• **ACTION ITEM**: The expected output is each line in the data below that includes the string "documentclass".

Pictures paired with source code
○ ○ ○ ○ ○ ○ ○
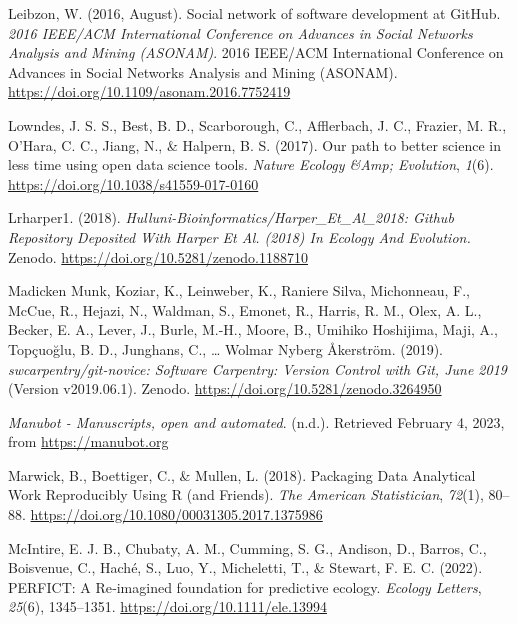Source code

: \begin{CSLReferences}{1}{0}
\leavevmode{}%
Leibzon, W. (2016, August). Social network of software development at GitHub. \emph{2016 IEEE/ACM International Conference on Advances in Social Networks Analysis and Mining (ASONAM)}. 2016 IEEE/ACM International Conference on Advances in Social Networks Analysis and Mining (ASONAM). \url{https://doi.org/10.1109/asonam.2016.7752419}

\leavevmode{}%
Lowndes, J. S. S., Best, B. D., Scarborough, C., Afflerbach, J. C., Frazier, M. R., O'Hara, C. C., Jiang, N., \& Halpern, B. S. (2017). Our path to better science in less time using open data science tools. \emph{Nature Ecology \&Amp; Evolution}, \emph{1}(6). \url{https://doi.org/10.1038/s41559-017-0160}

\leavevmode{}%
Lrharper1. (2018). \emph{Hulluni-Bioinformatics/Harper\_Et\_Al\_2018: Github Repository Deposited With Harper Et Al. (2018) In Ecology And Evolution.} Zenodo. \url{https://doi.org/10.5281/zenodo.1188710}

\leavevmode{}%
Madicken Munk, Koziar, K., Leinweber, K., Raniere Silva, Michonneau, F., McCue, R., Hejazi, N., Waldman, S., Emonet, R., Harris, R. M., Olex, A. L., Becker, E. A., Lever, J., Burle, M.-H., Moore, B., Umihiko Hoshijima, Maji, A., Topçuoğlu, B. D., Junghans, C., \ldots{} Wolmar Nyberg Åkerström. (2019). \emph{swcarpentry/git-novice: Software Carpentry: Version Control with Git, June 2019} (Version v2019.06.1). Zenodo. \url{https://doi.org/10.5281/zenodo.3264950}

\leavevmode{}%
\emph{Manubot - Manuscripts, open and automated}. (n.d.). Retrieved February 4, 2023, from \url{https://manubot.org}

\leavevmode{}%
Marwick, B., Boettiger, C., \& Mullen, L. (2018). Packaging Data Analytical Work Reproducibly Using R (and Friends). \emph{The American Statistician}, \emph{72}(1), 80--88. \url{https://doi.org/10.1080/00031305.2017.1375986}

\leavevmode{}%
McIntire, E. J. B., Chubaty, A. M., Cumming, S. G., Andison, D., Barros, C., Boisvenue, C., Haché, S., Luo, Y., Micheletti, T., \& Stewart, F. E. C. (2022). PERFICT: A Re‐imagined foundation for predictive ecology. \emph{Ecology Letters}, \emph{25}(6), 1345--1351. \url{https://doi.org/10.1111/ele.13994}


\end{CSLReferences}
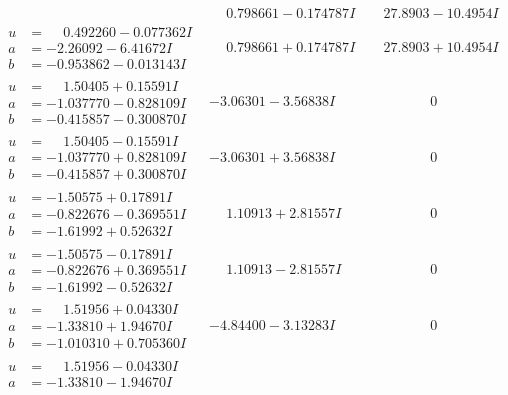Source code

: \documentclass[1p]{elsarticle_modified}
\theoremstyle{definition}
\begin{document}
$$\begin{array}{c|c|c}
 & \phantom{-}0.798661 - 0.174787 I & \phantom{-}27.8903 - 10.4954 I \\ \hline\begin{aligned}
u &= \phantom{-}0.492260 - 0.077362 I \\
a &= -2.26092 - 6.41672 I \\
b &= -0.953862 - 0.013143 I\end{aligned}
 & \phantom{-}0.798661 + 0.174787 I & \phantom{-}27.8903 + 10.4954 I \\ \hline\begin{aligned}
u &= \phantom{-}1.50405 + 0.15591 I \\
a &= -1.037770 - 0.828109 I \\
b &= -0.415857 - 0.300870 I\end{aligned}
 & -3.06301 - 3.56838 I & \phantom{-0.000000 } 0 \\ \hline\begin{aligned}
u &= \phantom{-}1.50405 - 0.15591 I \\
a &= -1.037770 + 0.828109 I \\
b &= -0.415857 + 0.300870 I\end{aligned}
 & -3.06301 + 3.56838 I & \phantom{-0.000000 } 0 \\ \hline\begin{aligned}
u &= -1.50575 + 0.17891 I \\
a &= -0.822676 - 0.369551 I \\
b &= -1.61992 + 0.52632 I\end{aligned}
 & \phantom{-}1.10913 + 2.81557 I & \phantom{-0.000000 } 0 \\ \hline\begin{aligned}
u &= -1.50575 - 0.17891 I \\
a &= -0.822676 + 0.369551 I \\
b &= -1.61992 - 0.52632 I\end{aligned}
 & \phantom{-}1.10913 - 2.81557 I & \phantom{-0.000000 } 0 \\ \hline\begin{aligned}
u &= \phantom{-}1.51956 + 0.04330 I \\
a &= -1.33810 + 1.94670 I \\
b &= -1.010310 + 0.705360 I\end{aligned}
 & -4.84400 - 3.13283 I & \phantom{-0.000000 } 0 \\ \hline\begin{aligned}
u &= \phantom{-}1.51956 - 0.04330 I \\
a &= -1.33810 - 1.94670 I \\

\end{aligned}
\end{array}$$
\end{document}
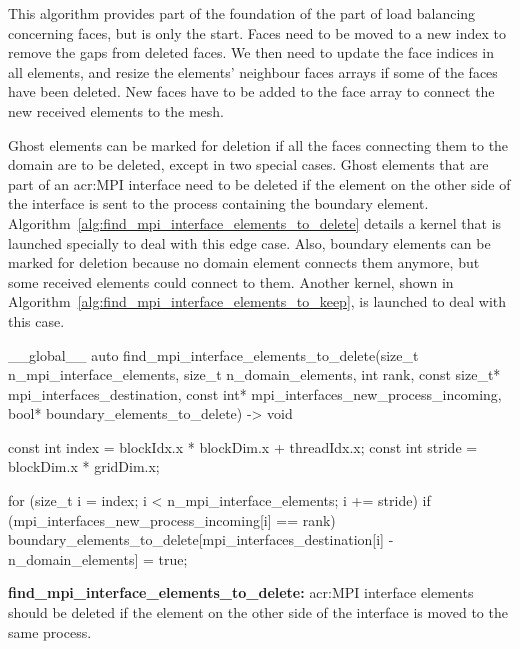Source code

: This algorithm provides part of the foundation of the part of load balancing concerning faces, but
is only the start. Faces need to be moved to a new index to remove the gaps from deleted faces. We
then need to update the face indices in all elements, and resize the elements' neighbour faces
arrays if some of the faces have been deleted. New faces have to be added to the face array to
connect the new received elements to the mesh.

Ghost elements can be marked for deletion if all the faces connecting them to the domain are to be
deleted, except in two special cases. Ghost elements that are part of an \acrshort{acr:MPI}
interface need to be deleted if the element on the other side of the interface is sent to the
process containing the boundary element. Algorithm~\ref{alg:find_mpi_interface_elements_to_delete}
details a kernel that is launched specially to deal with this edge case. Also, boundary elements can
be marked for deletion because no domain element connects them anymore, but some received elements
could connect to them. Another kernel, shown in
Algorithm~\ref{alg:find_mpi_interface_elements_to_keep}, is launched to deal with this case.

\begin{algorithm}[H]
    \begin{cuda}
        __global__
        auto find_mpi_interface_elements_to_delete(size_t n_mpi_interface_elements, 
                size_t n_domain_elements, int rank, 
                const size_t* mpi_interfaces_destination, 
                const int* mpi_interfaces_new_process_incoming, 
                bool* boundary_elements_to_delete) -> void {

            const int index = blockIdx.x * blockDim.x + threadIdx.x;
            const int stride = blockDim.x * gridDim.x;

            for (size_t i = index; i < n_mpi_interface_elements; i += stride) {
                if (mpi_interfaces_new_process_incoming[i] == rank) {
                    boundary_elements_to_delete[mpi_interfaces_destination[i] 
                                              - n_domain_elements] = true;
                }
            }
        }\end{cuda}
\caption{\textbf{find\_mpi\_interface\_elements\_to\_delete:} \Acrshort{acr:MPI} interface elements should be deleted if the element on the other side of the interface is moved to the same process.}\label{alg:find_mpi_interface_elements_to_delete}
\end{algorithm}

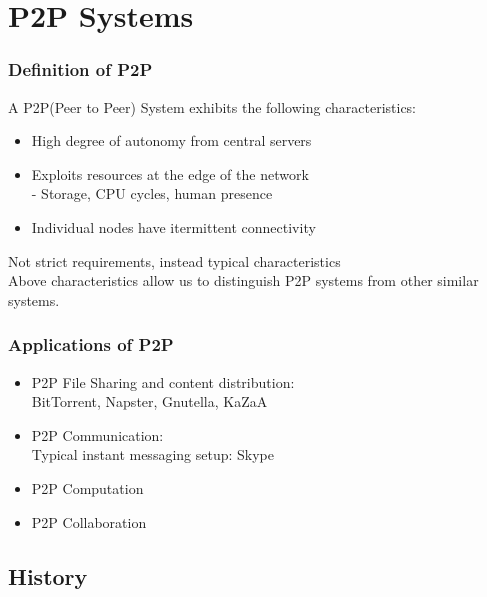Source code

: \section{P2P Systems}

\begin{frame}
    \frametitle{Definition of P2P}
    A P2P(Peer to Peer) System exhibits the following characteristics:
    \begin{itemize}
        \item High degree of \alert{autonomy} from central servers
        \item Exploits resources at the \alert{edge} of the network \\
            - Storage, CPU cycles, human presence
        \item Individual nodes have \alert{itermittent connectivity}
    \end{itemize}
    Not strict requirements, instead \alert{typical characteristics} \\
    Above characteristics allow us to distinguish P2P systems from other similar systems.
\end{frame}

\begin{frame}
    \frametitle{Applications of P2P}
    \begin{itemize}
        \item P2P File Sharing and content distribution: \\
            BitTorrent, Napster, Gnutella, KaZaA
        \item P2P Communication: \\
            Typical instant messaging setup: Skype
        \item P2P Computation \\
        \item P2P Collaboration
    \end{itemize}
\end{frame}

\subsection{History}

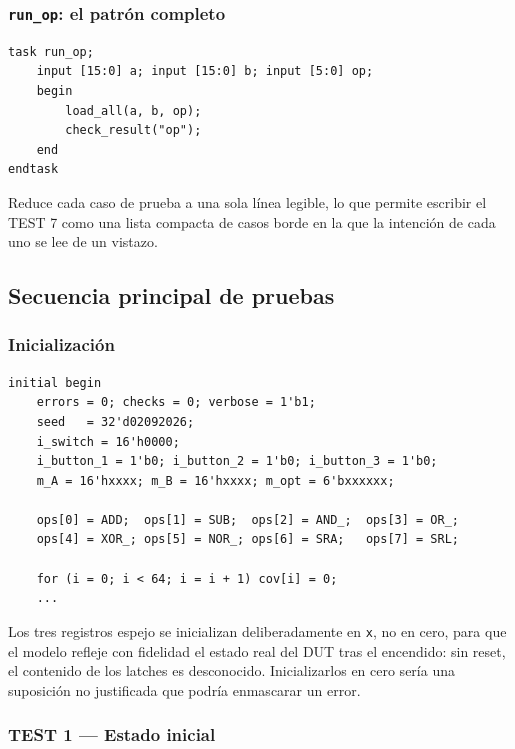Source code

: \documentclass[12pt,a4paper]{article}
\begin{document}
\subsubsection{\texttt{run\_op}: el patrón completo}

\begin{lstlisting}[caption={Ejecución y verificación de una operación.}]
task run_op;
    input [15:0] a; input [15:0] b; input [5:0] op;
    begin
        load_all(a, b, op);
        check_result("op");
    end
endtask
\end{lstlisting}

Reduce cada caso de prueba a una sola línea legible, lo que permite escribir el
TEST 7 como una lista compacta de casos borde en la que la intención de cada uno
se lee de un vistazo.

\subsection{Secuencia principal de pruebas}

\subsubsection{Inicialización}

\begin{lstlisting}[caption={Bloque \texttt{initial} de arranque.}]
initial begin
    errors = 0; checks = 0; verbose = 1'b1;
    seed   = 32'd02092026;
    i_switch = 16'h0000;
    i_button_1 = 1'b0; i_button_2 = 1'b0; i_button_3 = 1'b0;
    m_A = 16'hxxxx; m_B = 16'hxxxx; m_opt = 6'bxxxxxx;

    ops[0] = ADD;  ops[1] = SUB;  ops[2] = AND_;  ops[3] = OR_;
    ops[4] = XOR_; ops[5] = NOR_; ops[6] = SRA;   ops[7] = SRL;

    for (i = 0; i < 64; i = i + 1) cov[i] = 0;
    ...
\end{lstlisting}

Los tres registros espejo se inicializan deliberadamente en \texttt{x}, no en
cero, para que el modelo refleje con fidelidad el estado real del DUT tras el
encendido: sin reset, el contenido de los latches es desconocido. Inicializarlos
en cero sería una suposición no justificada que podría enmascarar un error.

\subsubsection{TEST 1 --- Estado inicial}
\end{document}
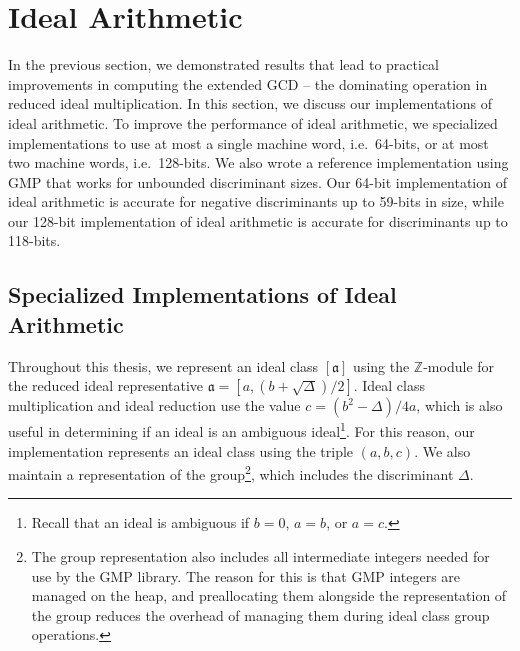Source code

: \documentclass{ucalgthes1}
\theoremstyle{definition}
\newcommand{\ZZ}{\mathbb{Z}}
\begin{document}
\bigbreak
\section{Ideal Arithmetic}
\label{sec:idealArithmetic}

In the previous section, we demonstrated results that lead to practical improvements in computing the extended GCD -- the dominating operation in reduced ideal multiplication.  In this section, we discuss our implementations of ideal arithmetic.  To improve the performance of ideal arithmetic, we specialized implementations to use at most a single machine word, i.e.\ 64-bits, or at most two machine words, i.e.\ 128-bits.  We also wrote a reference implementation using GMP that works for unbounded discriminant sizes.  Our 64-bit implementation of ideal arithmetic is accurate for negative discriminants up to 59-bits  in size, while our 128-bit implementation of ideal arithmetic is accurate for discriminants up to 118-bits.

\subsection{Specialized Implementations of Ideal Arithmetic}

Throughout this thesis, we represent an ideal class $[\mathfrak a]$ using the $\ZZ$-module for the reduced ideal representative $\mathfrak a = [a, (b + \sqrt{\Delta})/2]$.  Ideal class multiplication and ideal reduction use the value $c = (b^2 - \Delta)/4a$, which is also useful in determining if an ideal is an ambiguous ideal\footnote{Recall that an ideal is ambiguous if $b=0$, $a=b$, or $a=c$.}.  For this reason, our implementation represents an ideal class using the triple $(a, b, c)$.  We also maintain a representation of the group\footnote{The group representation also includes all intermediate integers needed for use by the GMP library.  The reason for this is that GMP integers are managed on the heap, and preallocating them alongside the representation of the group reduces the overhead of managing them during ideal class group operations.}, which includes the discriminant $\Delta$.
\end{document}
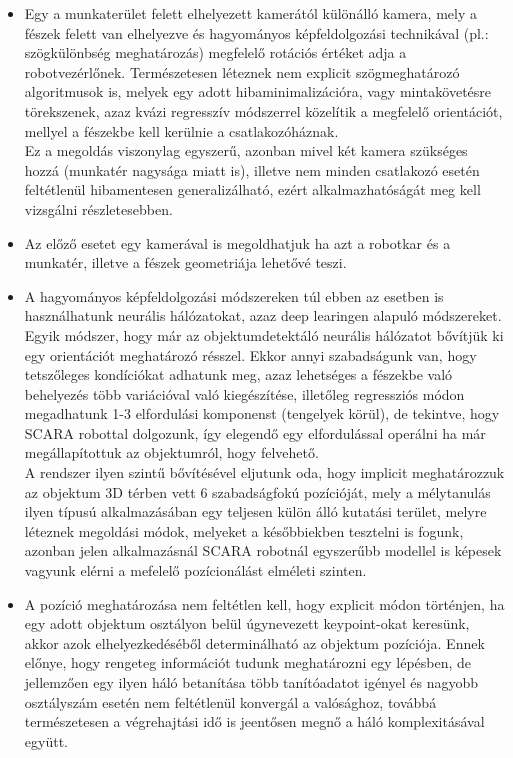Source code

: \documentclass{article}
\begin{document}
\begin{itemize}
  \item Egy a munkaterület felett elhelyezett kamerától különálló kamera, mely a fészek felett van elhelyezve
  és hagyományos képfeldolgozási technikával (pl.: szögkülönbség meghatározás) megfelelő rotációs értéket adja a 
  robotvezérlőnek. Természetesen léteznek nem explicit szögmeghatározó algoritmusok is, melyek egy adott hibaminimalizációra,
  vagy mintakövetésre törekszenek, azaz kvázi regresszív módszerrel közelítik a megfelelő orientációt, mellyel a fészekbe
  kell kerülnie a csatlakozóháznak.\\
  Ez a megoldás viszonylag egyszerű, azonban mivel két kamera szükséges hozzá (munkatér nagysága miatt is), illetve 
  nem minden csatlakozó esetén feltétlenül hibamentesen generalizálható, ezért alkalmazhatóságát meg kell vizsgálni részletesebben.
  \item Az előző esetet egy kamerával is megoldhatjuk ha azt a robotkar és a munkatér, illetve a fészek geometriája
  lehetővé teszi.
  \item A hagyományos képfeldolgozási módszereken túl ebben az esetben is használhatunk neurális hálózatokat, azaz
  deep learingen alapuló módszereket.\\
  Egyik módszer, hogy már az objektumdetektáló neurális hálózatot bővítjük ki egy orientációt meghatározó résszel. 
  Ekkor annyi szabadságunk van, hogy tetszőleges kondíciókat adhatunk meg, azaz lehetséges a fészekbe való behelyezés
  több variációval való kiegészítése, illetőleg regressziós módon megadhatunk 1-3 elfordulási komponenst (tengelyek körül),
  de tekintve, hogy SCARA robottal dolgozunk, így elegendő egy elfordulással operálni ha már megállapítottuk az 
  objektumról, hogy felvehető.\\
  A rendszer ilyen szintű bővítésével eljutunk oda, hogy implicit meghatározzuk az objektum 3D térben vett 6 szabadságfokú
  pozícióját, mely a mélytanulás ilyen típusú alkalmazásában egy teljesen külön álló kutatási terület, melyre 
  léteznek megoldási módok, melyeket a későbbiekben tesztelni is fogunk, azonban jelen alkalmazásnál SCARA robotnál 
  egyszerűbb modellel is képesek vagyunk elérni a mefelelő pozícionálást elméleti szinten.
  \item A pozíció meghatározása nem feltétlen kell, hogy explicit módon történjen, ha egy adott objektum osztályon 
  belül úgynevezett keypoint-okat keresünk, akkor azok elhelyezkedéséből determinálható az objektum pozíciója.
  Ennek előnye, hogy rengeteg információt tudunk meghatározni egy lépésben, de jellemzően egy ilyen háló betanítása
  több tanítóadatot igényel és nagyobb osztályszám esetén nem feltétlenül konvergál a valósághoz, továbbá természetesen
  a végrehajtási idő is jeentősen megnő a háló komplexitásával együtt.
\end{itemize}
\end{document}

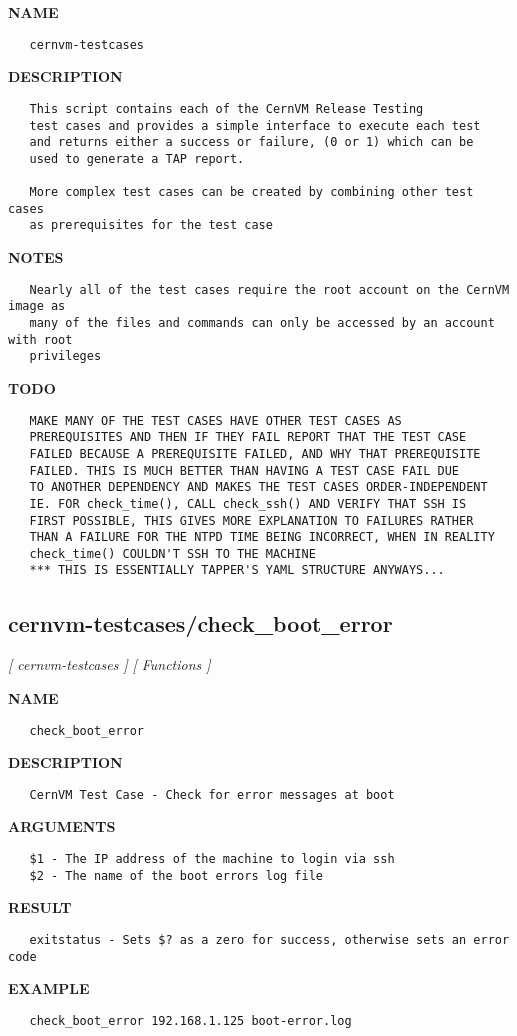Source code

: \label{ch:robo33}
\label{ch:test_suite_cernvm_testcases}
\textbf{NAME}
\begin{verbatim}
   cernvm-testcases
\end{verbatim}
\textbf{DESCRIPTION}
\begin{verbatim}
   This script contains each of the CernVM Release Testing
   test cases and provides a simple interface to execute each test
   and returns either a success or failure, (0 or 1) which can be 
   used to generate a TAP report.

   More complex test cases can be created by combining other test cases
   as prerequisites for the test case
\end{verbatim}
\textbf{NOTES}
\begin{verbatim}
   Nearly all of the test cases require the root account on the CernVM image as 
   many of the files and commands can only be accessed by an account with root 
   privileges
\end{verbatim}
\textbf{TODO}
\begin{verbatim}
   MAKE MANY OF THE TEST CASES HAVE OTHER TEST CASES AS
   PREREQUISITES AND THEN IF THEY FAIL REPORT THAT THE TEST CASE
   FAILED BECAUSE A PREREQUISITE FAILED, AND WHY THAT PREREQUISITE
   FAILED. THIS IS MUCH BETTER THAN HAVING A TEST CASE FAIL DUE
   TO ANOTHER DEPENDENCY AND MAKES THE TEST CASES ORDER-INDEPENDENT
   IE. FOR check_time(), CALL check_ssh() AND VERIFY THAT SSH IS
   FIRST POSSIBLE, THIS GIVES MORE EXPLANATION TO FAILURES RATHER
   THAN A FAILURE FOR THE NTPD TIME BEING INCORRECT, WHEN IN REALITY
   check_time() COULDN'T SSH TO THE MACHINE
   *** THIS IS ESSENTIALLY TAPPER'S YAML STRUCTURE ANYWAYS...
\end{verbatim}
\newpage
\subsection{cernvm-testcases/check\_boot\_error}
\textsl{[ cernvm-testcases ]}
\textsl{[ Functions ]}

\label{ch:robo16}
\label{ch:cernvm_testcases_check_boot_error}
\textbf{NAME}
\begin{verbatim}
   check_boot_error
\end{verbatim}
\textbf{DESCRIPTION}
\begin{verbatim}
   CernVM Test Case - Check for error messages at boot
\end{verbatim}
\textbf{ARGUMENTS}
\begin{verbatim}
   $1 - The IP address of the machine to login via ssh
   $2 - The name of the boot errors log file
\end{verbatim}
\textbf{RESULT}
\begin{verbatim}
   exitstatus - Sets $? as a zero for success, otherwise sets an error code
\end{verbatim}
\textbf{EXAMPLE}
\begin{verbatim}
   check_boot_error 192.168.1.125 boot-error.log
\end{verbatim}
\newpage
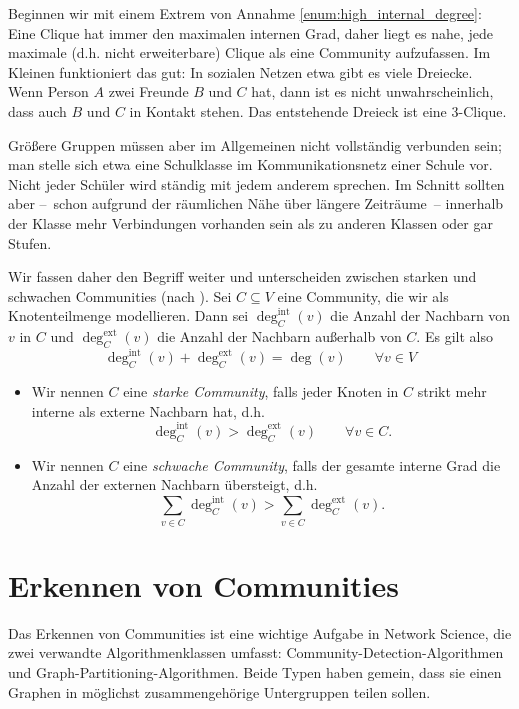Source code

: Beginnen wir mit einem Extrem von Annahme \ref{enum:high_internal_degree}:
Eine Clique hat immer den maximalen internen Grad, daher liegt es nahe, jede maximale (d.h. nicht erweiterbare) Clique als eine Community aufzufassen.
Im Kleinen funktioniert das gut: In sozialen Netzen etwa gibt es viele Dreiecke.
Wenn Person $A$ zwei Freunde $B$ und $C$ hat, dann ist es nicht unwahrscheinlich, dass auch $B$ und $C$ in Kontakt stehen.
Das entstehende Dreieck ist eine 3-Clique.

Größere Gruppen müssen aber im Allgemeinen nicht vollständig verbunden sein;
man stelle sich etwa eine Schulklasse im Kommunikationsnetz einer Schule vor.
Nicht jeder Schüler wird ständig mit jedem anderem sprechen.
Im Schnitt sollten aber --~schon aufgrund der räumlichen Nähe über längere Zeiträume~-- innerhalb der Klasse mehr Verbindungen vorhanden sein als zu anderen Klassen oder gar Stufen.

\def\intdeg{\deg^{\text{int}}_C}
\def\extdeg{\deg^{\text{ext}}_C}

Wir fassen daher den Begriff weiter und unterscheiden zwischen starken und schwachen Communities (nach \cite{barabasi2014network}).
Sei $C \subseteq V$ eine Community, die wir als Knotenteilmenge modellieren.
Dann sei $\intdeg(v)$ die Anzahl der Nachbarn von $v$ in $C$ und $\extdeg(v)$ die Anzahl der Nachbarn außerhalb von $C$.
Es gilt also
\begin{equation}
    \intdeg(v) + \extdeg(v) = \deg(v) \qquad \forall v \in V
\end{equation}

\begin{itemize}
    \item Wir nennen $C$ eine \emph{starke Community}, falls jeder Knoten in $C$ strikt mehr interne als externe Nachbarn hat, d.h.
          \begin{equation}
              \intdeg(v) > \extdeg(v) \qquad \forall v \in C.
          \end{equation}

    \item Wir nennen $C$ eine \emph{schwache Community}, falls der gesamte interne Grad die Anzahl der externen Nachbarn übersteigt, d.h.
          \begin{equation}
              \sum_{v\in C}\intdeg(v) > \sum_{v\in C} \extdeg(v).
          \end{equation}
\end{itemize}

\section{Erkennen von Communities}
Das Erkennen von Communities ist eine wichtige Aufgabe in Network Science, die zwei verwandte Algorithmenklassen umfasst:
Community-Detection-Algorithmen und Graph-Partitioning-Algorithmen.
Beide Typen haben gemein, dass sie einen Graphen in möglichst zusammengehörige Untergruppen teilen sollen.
○ ○ ○ ○ ○ ○ ○
• **SOLUTION TO THIS TASK**:
: \documentclass[1p]{elsarticle_modified}
: \documentclass[12pt,a4paper]{article}
: \documentclass{ucalgthes1}
: \documentclass{article}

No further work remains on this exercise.